Lt. Col. Gregory D. Riley of Sacramento, Calif., commands Tiger Squadron, and he and his troops have worked minor miracles making the heavily damaged army post livable. There's heat and electricity and running water, but none of the trailer house type living quarters so prevalent at U.S. bases elsewhere.

Here soldiers live in the old barracks in platoon-size communal bays filled with cots and pinups and boxes of goodies from families back home and strangers who ship them addressed "To Any Soldier."

Tiger Squadron has its own Army cooks, and they cook a hot meal for dinner. Last night, for instance, it was fried chicken, vegetables and potatoes.
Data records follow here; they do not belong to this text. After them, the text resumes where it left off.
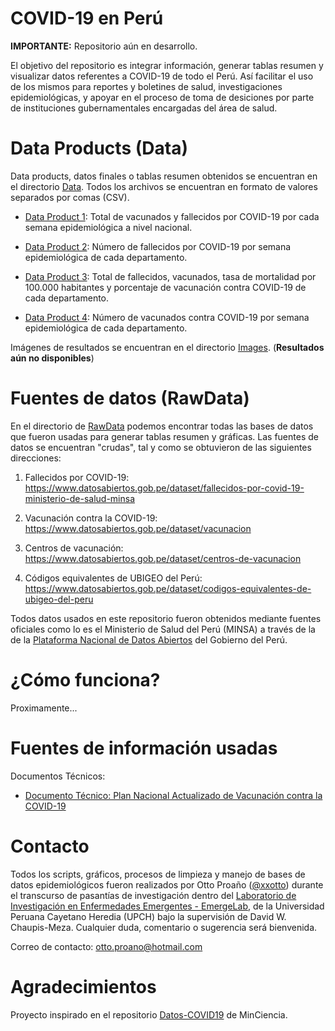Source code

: # COVID-19 en Perú

**IMPORTANTE:** Repositorio aún en desarrollo.

El objetivo del repositorio es integrar información, generar tablas resumen y visualizar datos referentes a COVID-19 de todo el Perú. Así facilitar el uso de los mismos para reportes y boletines de salud, investigaciones epidemiológicas, y apoyar en el proceso de toma de desiciones por parte de instituciones gubernamentales encargadas del área de salud.

# Data Products (Data)

Data products, datos finales o tablas resumen obtenidos se encuentran en el directorio [Data](https://github.com/xxotto/covid19-peru/tree/main/Data). Todos los archivos se encuentran en formato de valores separados por comas (CSV).

   - [Data Product 1](Data/TOTAL_vacunados_y_fallecidos_x_semanaEpi.csv): Total de vacunados y fallecidos por COVID-19 por cada semana epidemiológica a nivel nacional.
   
   - [Data Product 2](Data/fallecidos_x_departamentos_x_semanasEpi.csv): Número de fallecidos por COVID-19 por semana epidemiológica de cada departamento.

   - [Data Product 3](Data/TOTAL_vacunados_y_fallecidos_x_semanaEpi.csv): Total de fallecidos, vacunados, tasa de mortalidad por 100.000 habitantes y porcentaje de vacunación contra COVID-19 de cada departamento.

   - [Data Product 4](Data/vacunados_x_departamentos_x_semanaEpi.csv): Número de vacunados contra COVID-19 por semana epidemiológica de cada departamento.

Imágenes de resultados se encuentran en el directorio [Images](). (**Resultados aún no disponibles**)

# Fuentes de datos (RawData)

En el directorio de [RawData](https://github.com/xxotto/covid19-peru/tree/main/RawData) podemos encontrar todas las bases de datos que fueron usadas para generar tablas resumen y gráficas. Las fuentes de datos se encuentran "crudas", tal y como se obtuvieron de las siguientes direcciones:

1. Fallecidos por COVID-19: 
   https://www.datosabiertos.gob.pe/dataset/fallecidos-por-covid-19-ministerio-de-salud-minsa
   
2. Vacunación contra la COVID-19: 
   https://www.datosabiertos.gob.pe/dataset/vacunacion
   
3. Centros de vacunación:
   https://www.datosabiertos.gob.pe/dataset/centros-de-vacunacion
   
4. Códigos equivalentes de UBIGEO del Perú:
   https://www.datosabiertos.gob.pe/dataset/codigos-equivalentes-de-ubigeo-del-peru

Todos datos usados en este repositorio fueron obtenidos mediante fuentes oficiales como lo es el Ministerio de Salud del Perú (MINSA) a través de la de la [Plataforma Nacional de Datos Abiertos](https://www.datosabiertos.gob.pe/) del Gobierno del Perú.

# ¿Cómo funciona?

Proximamente...

# Fuentes de información usadas

Documentos Técnicos:

- [Documento Técnico: Plan Nacional Actualizado de Vacunación contra la COVID-19](https://cdn.www.gob.pe/uploads/document/file/1805113/Plan%20Nacional%20Actualizado%20contra%20la%20COVID-19.pdf)

# Contacto
   
Todos los scripts, gráficos, procesos de limpieza y manejo de bases de datos epidemiológicos fueron realizados por Otto Proaño ([@xxotto](https://github.com/xxotto)) durante el transcurso de pasantías de investigación dentro del [Laboratorio de Investigación en Enfermedades Emergentes - EmergeLab](https://investigacion.cayetano.edu.pe/catalogo/saludintegral/emerge), de la Universidad Peruana Cayetano Heredia (UPCH) bajo la supervisión de David W. Chaupis-Meza. Cualquier duda, comentario o sugerencia será bienvenida. 

Correo de contacto: otto.proano@hotmail.com

# Agradecimientos

Proyecto inspirado en el repositorio [Datos-COVID19](https://github.com/MinCiencia/Datos-COVID19) de MinCiencia.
You have a choice in their DFAC: take it or leave it. There's a freezer full of frozen ice cream bars for dessert.

They have a volleyball court, but it's a muddy square at the moment. The soldiers laugh over how some of the improvements have only just gone in—in time for them to leave in a few weeks and hand over lovely FOB Nimr to a unit of the 1st Armor Division.

There are no Fobbits at Nimr. Only soldiers living a hard life and doing a rough job patrolling the roads bordered by fallow fields that soon will begin sprouting a new crop of wheat.

Lt. Col. Riley and his troops like things at Nimr pretty much the way they are. They would rather do what they are doing than live the Fobbit life.